Tumor cell-secreted VEGF-A contributes to the degradation of VE-cadherin in endothelial cells
Since most tumors produce VEGF-A, we wanted to assess whether irradiation increased VEGF-A production in tumor cells and what the effect of this on VE-cadherin levels in endothelial cells was. To this end, we irradiated MDA-MB-231 cells with 4 Gy and measured the VEGF-A content in the cell culture supernatant after 24 h by ELISA (Fig. 6b), which led to an approx.15% increase in VEGF-A. Next, we exposed endothelial cell layers to conditioned medium from non-irradiated and irradiated tumor cell cultures and determined expression levels of VE-cadherin after 24 h by quantitative immunoblot analysis (Fig. 6c, d). Conditioned medium from non-irradiated MDA-MB-321 led to a reduction in VE-cadherin levels comparable to that observed when endothelial cells were irradiated or treated with recombinant VEGF-A. Conditioned medium from irradiated MDA-MB-231 led to an even further decrease in VE-cadherin levels (Fig. 6c). These results were confirmed in experiments using the glioblastoma cell line U-373 MG cell line (Fig. 6d).
Discussion
Radiotherapy, alone or in combination with chemotherapy, is used with great success in neoadjuvant and adjuvant settings. However, despite enormous medical progress in the treatment of tumors, recurrences or metastases occur in most cases.

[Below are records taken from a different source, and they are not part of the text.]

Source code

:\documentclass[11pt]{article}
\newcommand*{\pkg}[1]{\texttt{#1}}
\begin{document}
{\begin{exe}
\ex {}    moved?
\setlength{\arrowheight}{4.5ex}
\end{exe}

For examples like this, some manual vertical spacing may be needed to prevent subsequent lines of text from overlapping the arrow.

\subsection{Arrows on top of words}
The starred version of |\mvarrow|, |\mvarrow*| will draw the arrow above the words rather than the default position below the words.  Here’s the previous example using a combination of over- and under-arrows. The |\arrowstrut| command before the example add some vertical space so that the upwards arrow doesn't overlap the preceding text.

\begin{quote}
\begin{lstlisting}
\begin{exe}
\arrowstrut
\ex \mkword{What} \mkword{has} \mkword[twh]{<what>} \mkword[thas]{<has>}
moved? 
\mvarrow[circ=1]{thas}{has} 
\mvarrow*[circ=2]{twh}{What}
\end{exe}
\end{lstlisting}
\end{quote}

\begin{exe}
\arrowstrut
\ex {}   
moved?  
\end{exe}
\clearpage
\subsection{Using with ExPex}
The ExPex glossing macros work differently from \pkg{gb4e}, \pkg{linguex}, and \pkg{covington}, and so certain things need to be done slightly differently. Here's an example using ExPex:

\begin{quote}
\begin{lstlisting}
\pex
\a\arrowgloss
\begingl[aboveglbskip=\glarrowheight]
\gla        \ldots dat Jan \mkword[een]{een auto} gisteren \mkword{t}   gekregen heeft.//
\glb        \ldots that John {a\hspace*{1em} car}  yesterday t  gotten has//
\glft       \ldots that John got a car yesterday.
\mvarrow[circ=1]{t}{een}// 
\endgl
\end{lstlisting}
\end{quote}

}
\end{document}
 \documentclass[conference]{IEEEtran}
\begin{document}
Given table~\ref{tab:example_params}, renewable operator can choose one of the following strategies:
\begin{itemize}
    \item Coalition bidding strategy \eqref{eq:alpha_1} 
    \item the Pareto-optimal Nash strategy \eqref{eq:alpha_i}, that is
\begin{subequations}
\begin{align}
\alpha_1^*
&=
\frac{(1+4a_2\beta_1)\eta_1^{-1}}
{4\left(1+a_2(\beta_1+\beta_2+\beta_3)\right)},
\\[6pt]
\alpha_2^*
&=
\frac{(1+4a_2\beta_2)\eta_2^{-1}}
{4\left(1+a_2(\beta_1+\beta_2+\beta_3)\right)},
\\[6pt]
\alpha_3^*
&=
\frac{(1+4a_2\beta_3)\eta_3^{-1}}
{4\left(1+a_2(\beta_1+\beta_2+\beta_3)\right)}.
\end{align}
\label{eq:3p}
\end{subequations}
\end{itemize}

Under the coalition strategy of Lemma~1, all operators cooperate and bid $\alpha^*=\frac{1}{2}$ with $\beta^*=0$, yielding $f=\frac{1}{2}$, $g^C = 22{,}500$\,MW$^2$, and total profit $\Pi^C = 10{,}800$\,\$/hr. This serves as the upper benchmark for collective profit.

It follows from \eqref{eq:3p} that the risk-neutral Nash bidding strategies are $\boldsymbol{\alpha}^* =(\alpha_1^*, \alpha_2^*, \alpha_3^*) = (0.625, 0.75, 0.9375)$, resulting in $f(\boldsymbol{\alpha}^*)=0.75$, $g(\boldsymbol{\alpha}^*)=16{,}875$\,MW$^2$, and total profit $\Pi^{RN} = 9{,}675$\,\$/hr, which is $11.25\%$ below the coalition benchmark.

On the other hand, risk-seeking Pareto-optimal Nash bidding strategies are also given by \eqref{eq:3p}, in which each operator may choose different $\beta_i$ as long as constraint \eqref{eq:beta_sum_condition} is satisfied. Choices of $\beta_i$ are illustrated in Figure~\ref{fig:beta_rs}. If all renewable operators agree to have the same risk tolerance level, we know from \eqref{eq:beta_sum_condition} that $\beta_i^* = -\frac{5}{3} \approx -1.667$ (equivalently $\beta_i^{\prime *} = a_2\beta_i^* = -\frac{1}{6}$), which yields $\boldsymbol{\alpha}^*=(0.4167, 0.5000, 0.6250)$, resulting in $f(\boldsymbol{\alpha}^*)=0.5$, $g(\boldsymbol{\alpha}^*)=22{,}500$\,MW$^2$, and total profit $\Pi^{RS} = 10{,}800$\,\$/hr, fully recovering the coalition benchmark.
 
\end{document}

Here, we investigated the effects of ionizing radiation on endothelial cell monolayers and how changes in their molecular composition and integrity affected their interaction with tumor cells. We found that photon-irradiation of endothelial monolayers with therapeutic doses led to increased endothelial permeability and transmigration of tumor cells. Specifically, we found that, upon irradiation, the metalloprotease ADAM10 underwent a shift from its precursor to the mature form, resulting in increased degradation and dislocalization of VE-cadherin, one of the main constituents of endothelial cell contact sites and vital for their integrity, maintenance and regulation. We showed that these irradiation-induced effects are similar to those induced by VEGF-A or by the protease-activator APMA, and that they could be inhibited by ADAM10 (but not ADAM17)-specific inhibitors. However, we could rule out VEGF-A as a mediator of these irradiation-induced effects. On the other hand, we found that tumor cells, such as MDA-MB-231, secreted higher levels of VEGF-A after irradiation, and that this contributed to the degradation of endothelial integrity through cleavage of VE-cadherin.
The notion that irradiation increases endothelial permeability is not new. Hamalukic et al., for instance, reported increased extravasation and subsequent metastasis of intravenously injected tumor cells after whole-body irradiation of naked mice [19]. While these authors attributed this on increased expression of several types of adhesion molecules in both, endothelial and tumor cells, in turn leading to increased tumor cell – endothelial cell adhesion and subsequent extravasation of tumor cells, we show here that through the degradation (mediated by ADAM10) and dislocalization of VE-cadherin, irradiation compromises the endothelial barrier function directly. This likely contributed to the effect observed in mice.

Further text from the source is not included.